Exercise brief: When the string "global" occurs in a line of the records, show that line.

Stored data:
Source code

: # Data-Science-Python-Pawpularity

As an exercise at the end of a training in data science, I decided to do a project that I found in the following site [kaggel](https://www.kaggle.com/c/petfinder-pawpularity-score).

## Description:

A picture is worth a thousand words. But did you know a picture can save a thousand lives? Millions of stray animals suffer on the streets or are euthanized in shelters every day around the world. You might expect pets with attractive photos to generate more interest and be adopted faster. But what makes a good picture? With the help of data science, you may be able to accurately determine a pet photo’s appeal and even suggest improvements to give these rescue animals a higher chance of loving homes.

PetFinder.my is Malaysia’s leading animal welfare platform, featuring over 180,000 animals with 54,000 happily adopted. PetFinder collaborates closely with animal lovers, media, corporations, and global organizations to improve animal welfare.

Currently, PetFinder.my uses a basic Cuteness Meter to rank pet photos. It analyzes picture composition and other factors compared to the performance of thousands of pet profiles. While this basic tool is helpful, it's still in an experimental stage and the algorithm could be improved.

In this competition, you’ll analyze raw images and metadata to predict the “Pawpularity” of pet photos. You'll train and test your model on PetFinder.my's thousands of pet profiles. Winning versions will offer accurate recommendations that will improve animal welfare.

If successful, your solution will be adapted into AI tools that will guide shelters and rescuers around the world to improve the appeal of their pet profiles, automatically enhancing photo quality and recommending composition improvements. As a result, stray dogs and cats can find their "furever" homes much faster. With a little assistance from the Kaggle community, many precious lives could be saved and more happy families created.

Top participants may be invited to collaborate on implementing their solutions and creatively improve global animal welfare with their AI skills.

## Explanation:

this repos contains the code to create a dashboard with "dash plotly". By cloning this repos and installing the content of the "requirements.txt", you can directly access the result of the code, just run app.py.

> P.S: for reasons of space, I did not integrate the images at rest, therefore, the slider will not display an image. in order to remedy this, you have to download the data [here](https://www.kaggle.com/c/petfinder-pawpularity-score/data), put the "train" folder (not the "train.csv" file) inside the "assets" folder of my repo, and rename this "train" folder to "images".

==

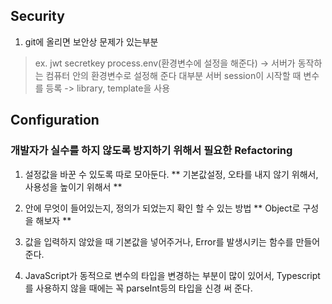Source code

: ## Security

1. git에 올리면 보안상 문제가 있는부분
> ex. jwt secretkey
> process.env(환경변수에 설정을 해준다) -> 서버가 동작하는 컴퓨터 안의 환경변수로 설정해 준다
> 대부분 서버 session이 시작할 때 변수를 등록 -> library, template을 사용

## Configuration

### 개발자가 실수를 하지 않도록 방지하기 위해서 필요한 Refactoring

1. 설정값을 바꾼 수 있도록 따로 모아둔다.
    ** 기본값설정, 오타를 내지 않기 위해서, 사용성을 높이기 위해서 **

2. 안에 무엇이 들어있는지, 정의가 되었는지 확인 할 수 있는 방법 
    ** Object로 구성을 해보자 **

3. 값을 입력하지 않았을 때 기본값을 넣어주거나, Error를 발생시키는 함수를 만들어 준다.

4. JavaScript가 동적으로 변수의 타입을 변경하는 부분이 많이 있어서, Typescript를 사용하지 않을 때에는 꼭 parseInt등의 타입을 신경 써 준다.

Result of this exercise:
PetFinder.my is Malaysia’s leading animal welfare platform, featuring over 180,000 animals with 54,000 happily adopted. PetFinder collaborates closely with animal lovers, media, corporations, and global organizations to improve animal welfare.
Top participants may be invited to collaborate on implementing their solutions and creatively improve global animal welfare with their AI skills.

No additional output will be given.